* Instructions for the task *
Among the lines below, restate word for word only those from the line with "#### 3.2.3 LeituraSensor" through the line with "- **AlertaSensor**: Alertas", with both end lines kept.

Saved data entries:
------------------------------------------------------------------------

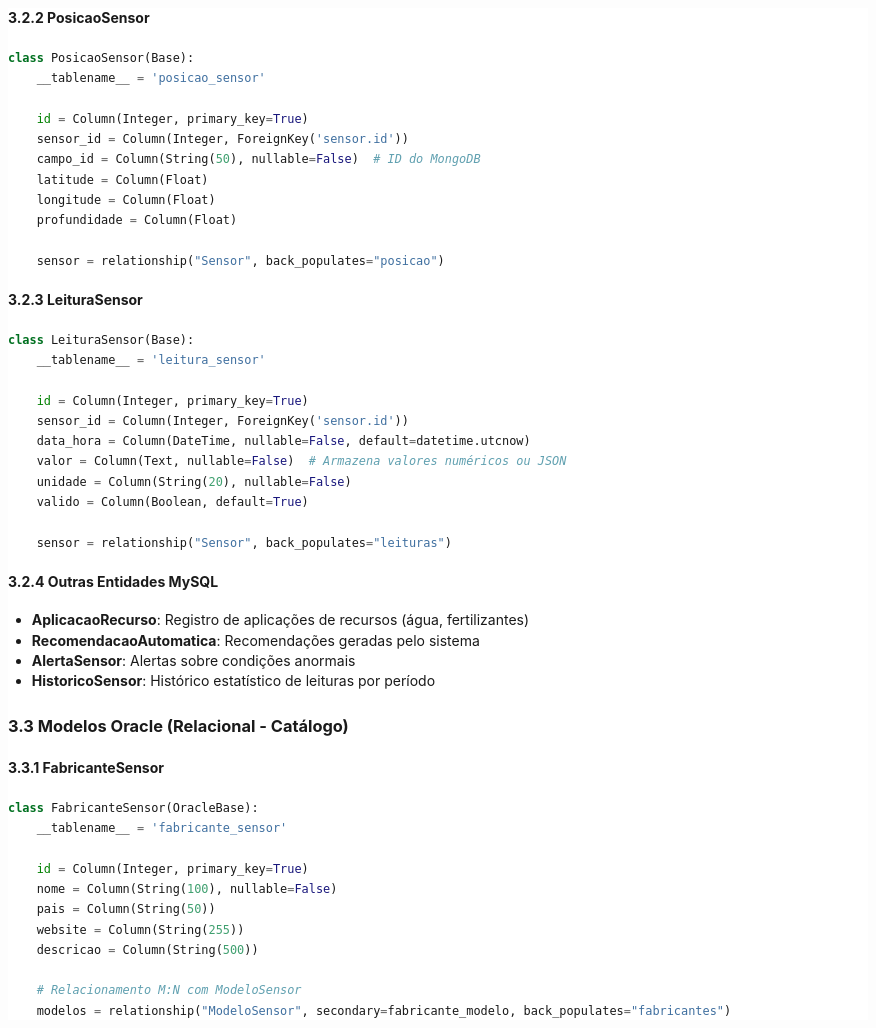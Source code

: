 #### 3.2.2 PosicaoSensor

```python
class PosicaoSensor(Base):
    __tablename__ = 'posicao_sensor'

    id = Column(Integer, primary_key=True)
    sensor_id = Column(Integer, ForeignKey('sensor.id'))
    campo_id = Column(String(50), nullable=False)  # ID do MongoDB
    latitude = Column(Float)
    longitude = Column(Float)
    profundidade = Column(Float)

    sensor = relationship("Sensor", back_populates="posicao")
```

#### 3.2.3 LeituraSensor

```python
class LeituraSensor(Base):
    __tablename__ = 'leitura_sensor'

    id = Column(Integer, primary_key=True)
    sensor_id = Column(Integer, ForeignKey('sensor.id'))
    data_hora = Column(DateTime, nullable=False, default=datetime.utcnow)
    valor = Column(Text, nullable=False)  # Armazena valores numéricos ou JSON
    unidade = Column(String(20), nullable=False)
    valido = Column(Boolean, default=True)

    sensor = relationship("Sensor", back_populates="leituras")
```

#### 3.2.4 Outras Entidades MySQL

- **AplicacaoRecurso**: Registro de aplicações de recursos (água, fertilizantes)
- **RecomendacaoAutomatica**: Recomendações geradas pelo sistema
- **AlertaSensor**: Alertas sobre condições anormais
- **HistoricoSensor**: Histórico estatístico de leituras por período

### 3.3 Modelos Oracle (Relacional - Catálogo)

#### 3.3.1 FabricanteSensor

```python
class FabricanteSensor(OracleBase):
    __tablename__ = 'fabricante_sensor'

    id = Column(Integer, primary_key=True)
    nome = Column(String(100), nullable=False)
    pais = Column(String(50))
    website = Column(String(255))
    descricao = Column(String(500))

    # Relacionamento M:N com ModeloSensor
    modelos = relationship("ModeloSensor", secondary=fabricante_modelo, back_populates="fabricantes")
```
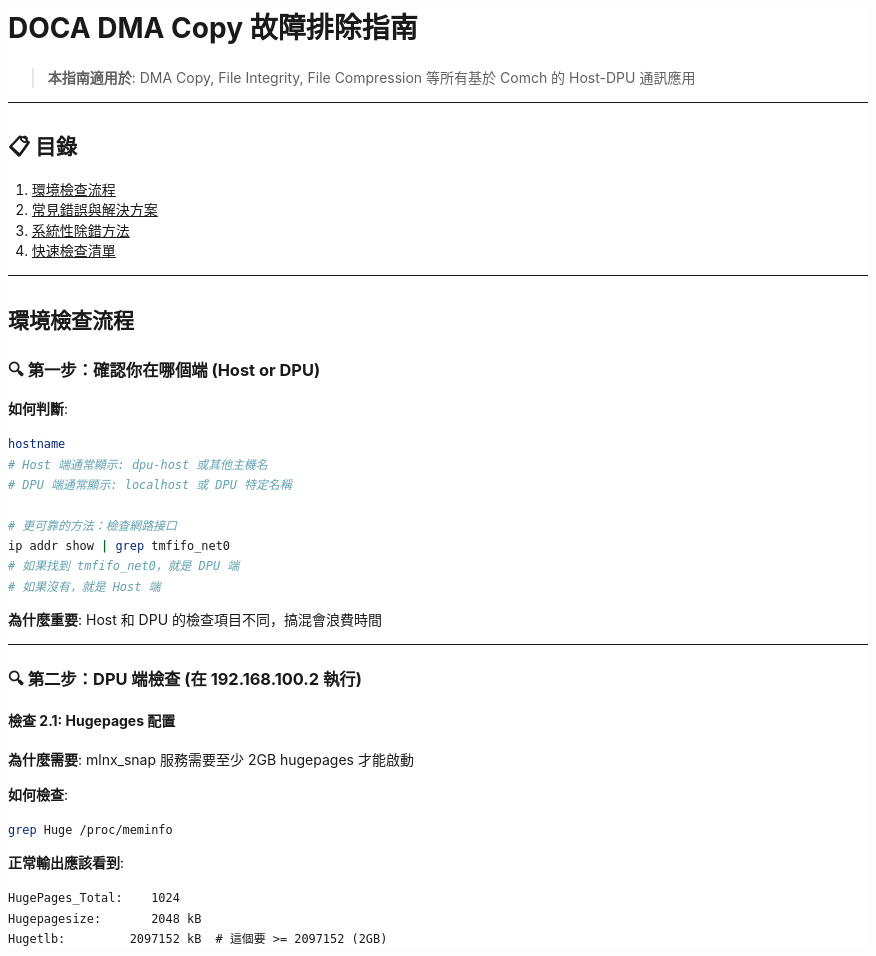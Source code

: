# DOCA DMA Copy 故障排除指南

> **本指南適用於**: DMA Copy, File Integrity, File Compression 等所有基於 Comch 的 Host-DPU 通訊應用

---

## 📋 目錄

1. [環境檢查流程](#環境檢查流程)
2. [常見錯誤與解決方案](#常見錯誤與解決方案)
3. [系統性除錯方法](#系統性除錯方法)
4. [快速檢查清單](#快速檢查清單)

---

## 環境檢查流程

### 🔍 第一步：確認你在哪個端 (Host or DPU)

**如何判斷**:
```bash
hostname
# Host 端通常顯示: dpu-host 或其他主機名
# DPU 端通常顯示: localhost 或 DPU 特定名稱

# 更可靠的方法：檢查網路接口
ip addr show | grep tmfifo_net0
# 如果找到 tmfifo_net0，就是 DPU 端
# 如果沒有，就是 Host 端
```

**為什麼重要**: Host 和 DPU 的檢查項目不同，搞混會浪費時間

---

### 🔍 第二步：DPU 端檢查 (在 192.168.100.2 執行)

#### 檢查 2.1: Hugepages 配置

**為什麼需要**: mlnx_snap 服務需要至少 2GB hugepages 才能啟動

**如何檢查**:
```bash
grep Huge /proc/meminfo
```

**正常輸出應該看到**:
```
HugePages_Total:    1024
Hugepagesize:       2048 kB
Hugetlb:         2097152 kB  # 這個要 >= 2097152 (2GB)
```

------------------------------------------------------------------------

* Expected output *
#### 3.2.3 LeituraSensor

```python
class LeituraSensor(Base):
    __tablename__ = 'leitura_sensor'

    id = Column(Integer, primary_key=True)
    sensor_id = Column(Integer, ForeignKey('sensor.id'))
    data_hora = Column(DateTime, nullable=False, default=datetime.utcnow)
    valor = Column(Text, nullable=False)  # Armazena valores numéricos ou JSON
    unidade = Column(String(20), nullable=False)
    valido = Column(Boolean, default=True)

    sensor = relationship("Sensor", back_populates="leituras")
```

#### 3.2.4 Outras Entidades MySQL

- **AplicacaoRecurso**: Registro de aplicações de recursos (água, fertilizantes)
- **RecomendacaoAutomatica**: Recomendações geradas pelo sistema
- **AlertaSensor**: Alertas sobre condições anormais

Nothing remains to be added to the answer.